Search code examples
duplicatesapplescriptbibtex

Find and remove duplicates in a Bibtex (BibDesk) using AppleScript


I have more than a thousand duplicates in my Bibtex library. The duplicates have no identical Citation Keys. They have identical titles. I have tried both BibDesk and Jabref to remove the duplicates. They are however don't manage to find them all; not even half of them.

I find one promising AppleScript in here: http://se-server.ethz.ch/staff/af/bibdesk/

But, since I am total beginner with AppleScript, I couldn't adopt it to my needs.

Here is the AppleScript:

on run {}
    CleanupDuplicates()
end run


-- IMPORTANT NOTE: The following routine is an identical copy as contained in files 'Cleanup Duplicates.scpt' and 'Fix PDF and URL Links.scpt'. Make sure the two copies are always kept identical.
on CleanupDuplicates()
    set theBibDeskDocu to document 1 of application "BibDesk"
    tell document 1 of application "BibDesk"
        -- get all publications sorted by cite key ensuring that in any set of publications with the same cite key the youngest comes first and the oldest, typically the only one of the set that is still member of any static groups, comes last.
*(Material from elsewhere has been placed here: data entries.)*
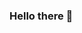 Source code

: ### Hello there 👋

<!--
**tchristie34/tchristie34** is a ✨ _special_ ✨ repository because its `README.md` (this file) appears on your GitHub profile.

Here are some ideas to get you started:

- 🔭 I’m currently watching ... one piece 
- 🌱 I’m currently studying ... IDMX
- 💬 Ask me about ... my favorite video game
- 📫 How to reach me: ... through text or leave me a call
- 😄 Pronouns: ... He/Him
- ⚡ Fun fact: ... I've traveled outside of the United States 2 times 
-->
To retain static group memberships we have to ensure that such "membership info" is copied from the last to the first publication of any set of publications with the same cite key (see vars 'aPub', 'prevPub', 'youngestPub').
        set thePubs to (sort (get publications) by "Cite Key" subsort by "Date-Added" without ascending)
        set theDupes to {}
        set prevCiteKey to missing value
        set prevPub to missing value
        set youngestPub to missing value
        repeat with aPub in thePubs
            set aCiteKey to cite key of aPub
            ignoring case
                if aCiteKey is prevCiteKey then
                    set end of theDupes to aPub
                    -- we fix the static group membership redundantly in cases where aPub is also merely an obsolete duplicate, since we have possibly not yet advanced to the end of the set with the same cite key. But this is unavoidable with this algorithm looping simply through all publications. The end result will be that youngestPub (first in set of publications with same cite key) will be member of all static groups of the publications in the set (unification). The latter should be no big issue, since typically in multiple sets of publications it is only the last publication that matters. If this should be an issue, then we would need to first delete all static group membership info in 'youngestPub' in case we encounter a 3rd, or 4th etc. same cite key in 'aPub', and copy only those of 'aPub'. However, for the sake of efficiency I wish not to support this behavior.
                    my fixGroupMembership(theBibDeskDocu, aCiteKey, aPub, youngestPub)
                else
                    -- remember in 'youngestPub' possible candiate for a new set of publications with the same cite key
                    set youngestPub to aPub
                end if
            end ignoring
            set prevCiteKey to aCiteKey
            set prevPub to aPub
        end repeat
        repeat with aPub in theDupes
            delete aPub
        end repeat
    end tell
end CleanupDuplicates


on fixGroupMembership(theBibDeskDocu, theCiteKey, oldPub, newPub)
    tell application "BibDesk"
        tell theBibDeskDocu
            set thePubsGroups to (get static groups whose publications contains oldPub)
            if (count of thePubsGroups) is greater than 0 then
                repeat with aGroup in thePubsGroups
                    add newPub to aGroup
                end repeat
            end if
        end tell
    end tell
end fixGroupMembership

So, what I want is to be able to find the duplicates by Title: and to be able to delete the Oldest (that means, by modification date).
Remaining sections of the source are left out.